I still think it was an insurance scam by the government of Iceland as Jeremy Clarkson visited and was allowed to smoke as much as he wanted. Hot air and a packet of Woodbines is a lethal combination, but the get out for insurers is that Clarkson will boast to everyone that, as he did it, it must be an "act of God".

When things erupted, so to speak, I was stuck in Dubai on business and unable to get home so I managed a few days sight seeing. I realise you have no sympathy and there are worse places to be stuck. I could have been held in Kazakhstan or Croydon.
They love being biggest and best in Dubai. It's home to the world’s tallest building, where I sat in a restaurant with the world’s best food and watched the world’s tallest fountains go off every fifteen minutes, choreographed to the world’s worst music.

Where other schools would employ former Raith Rovers second eleven players as football coaches, one school here has ex England midfielder Carlton Palmer. Dubai - never knowingly understated.

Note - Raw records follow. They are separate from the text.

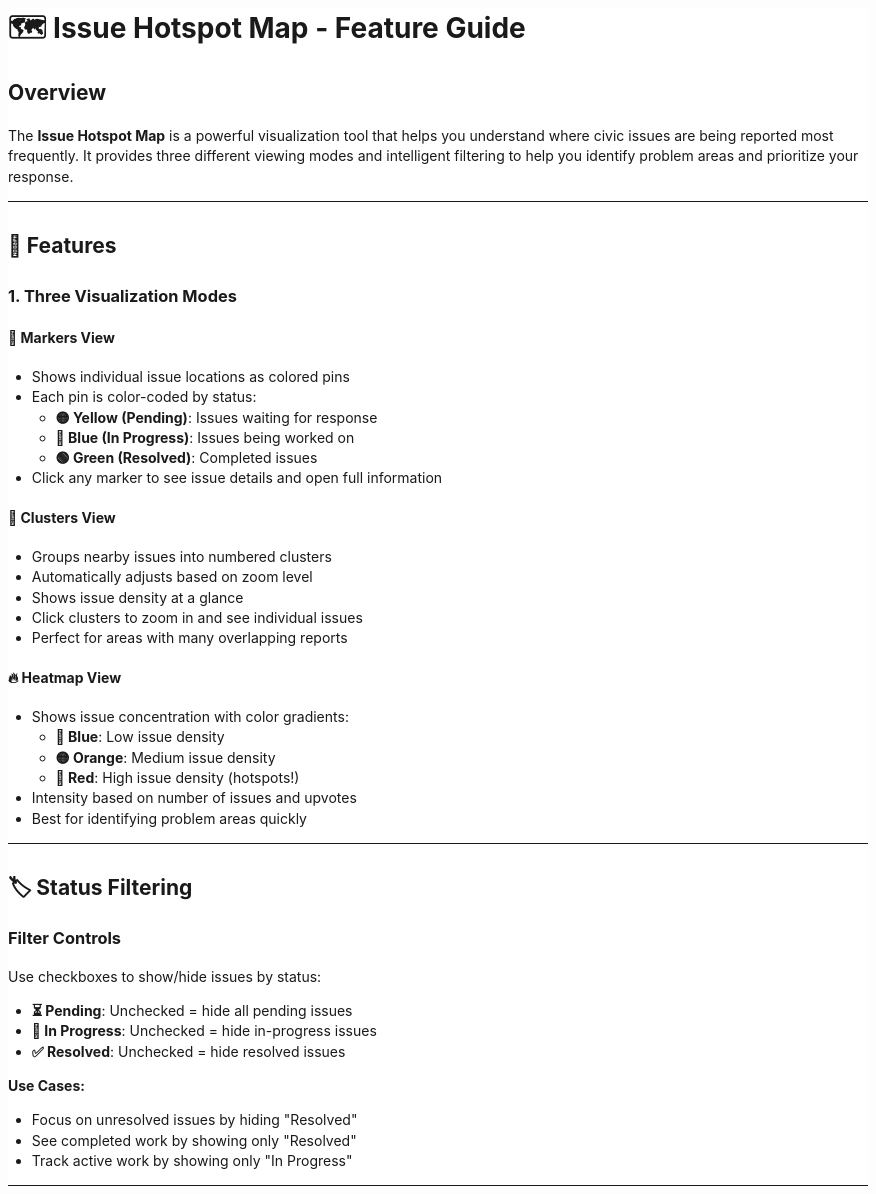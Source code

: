 # 🗺️ Issue Hotspot Map - Feature Guide

## Overview

The **Issue Hotspot Map** is a powerful visualization tool that helps you understand where civic issues are being reported most frequently. It provides three different viewing modes and intelligent filtering to help you identify problem areas and prioritize your response.

---

## 🎯 Features

### 1. **Three Visualization Modes**

#### 📌 Markers View
- Shows individual issue locations as colored pins
- Each pin is color-coded by status:
  - **🟡 Yellow (Pending)**: Issues waiting for response
  - **🔵 Blue (In Progress)**: Issues being worked on
  - **🟢 Green (Resolved)**: Completed issues
- Click any marker to see issue details and open full information

#### 🎯 Clusters View
- Groups nearby issues into numbered clusters
- Automatically adjusts based on zoom level
- Shows issue density at a glance
- Click clusters to zoom in and see individual issues
- Perfect for areas with many overlapping reports

#### 🔥 Heatmap View
- Shows issue concentration with color gradients:
  - **🔵 Blue**: Low issue density
  - **🟡 Orange**: Medium issue density
  - **🔴 Red**: High issue density (hotspots!)
- Intensity based on number of issues and upvotes
- Best for identifying problem areas quickly

---

## 🏷️ Status Filtering

### Filter Controls
Use checkboxes to show/hide issues by status:

- **⏳ Pending**: Unchecked = hide all pending issues
- **🔧 In Progress**: Unchecked = hide in-progress issues
- **✅ Resolved**: Unchecked = hide resolved issues

**Use Cases:**
- Focus on unresolved issues by hiding "Resolved"
- See completed work by showing only "Resolved"
- Track active work by showing only "In Progress"

---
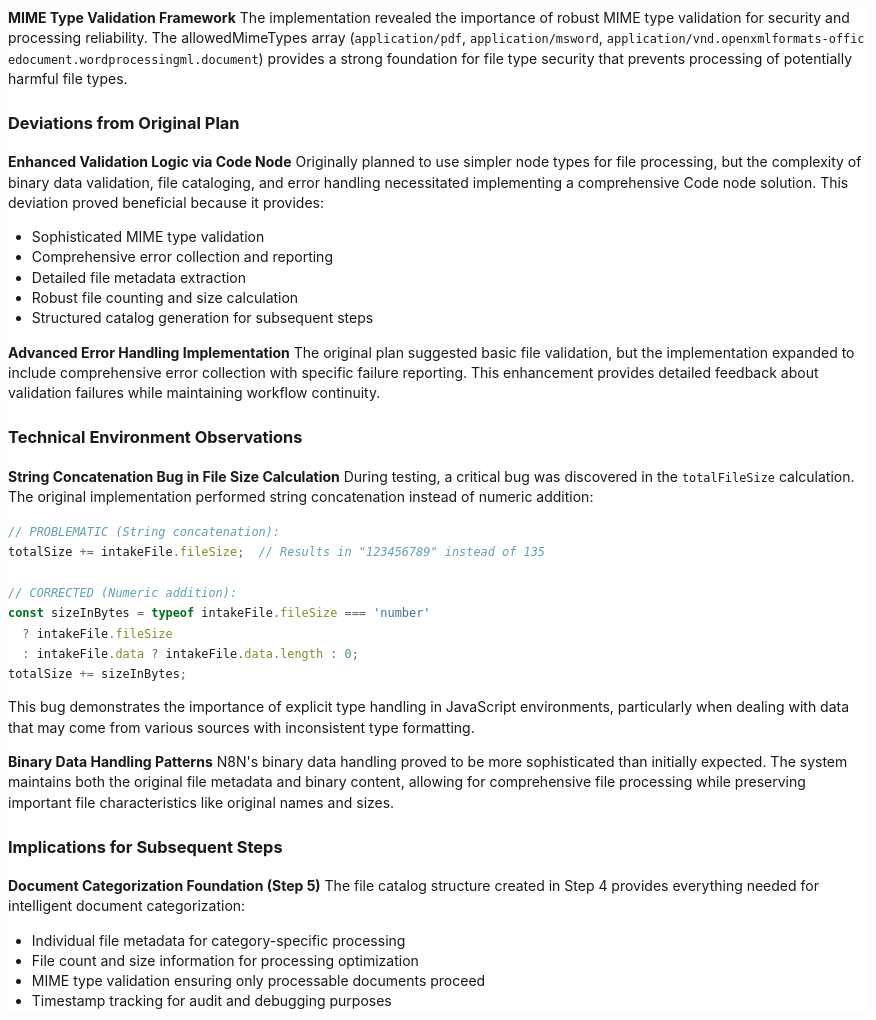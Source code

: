 **MIME Type Validation Framework**
The implementation revealed the importance of robust MIME type validation for security and processing reliability. The allowedMimeTypes array (`application/pdf`, `application/msword`, `application/vnd.openxmlformats-officedocument.wordprocessingml.document`) provides a strong foundation for file type security that prevents processing of potentially harmful file types.

### Deviations from Original Plan

**Enhanced Validation Logic via Code Node**
Originally planned to use simpler node types for file processing, but the complexity of binary data validation, file cataloging, and error handling necessitated implementing a comprehensive Code node solution. This deviation proved beneficial because it provides:
- Sophisticated MIME type validation
- Comprehensive error collection and reporting
- Detailed file metadata extraction
- Robust file counting and size calculation
- Structured catalog generation for subsequent steps

**Advanced Error Handling Implementation**
The original plan suggested basic file validation, but the implementation expanded to include comprehensive error collection with specific failure reporting. This enhancement provides detailed feedback about validation failures while maintaining workflow continuity.

### Technical Environment Observations

**String Concatenation Bug in File Size Calculation**
During testing, a critical bug was discovered in the `totalFileSize` calculation. The original implementation performed string concatenation instead of numeric addition:

```javascript
// PROBLEMATIC (String concatenation):
totalSize += intakeFile.fileSize;  // Results in "123456789" instead of 135

// CORRECTED (Numeric addition):
const sizeInBytes = typeof intakeFile.fileSize === 'number'
  ? intakeFile.fileSize
  : intakeFile.data ? intakeFile.data.length : 0;
totalSize += sizeInBytes;
```

This bug demonstrates the importance of explicit type handling in JavaScript environments, particularly when dealing with data that may come from various sources with inconsistent type formatting.

**Binary Data Handling Patterns**
N8N's binary data handling proved to be more sophisticated than initially expected. The system maintains both the original file metadata and binary content, allowing for comprehensive file processing while preserving important file characteristics like original names and sizes.

### Implications for Subsequent Steps

**Document Categorization Foundation (Step 5)**
The file catalog structure created in Step 4 provides everything needed for intelligent document categorization:
- Individual file metadata for category-specific processing
- File count and size information for processing optimization
- MIME type validation ensuring only processable documents proceed
- Timestamp tracking for audit and debugging purposes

Armani has a hotel here though Giorgio himself couldn’t make the opening because of the travel chaos, there’s Dolce and Gabanna and Chanel, as well as McDonalds and Costa. But that’s just where the fun starts. Look further and you’ll find outlets that reflect the Arab love of the gaudy. Shops like ‘You Bring It We Bling It’, a place where you can get anything from your mobile phone to your wife blinged with diamante or Swarovsky. Stupidly I had my underpants done. Now I know what having piles must be like.

I visited The Palm, a reclaimed area where the footballers have bought their holiday homes. It is a man made island in the shape of a palm tree with the Atlantis, a castle like hotel, at the end and having a foyer which is underwater. I was mesmerised looking through the floor to ceiling glass walls at giant fish and sharks swimming around a recreation of a sunken city. Wait till Dubai realises they can open the world’s biggest dentist waiting room here.

I spent some time in what’s billed as the world’s biggest shopping mall. There’s the front half of a full sized aeroplane here for kids to virtually fly, an operating theatre for them to play doctors and nurses, a university for them to graduate, and a law court in which to play lawyers and bad guys. There’s also an ice rink, a twenty screen cinema complex, and another floor to ceiling aquarium but with a cage for shoppers to be lowered in for photo opportunities as they swim with sharks. Beats the wet fish counter at the Wimbledon Waitrose.

Here I bought some sweatshirts for the kids but extra small size of course. Dubai does everything bigger

Perhaps what sums up Dubai best for me was a letter published last Tuesday in the local newspaper 7 Days. It mentioned the world’s biggest travel chaos caused by the world’s biggest ash cloud with the world's greatest publicity from the world’s largest currently erupting volcano.

The letter ended, “when can we get one?”.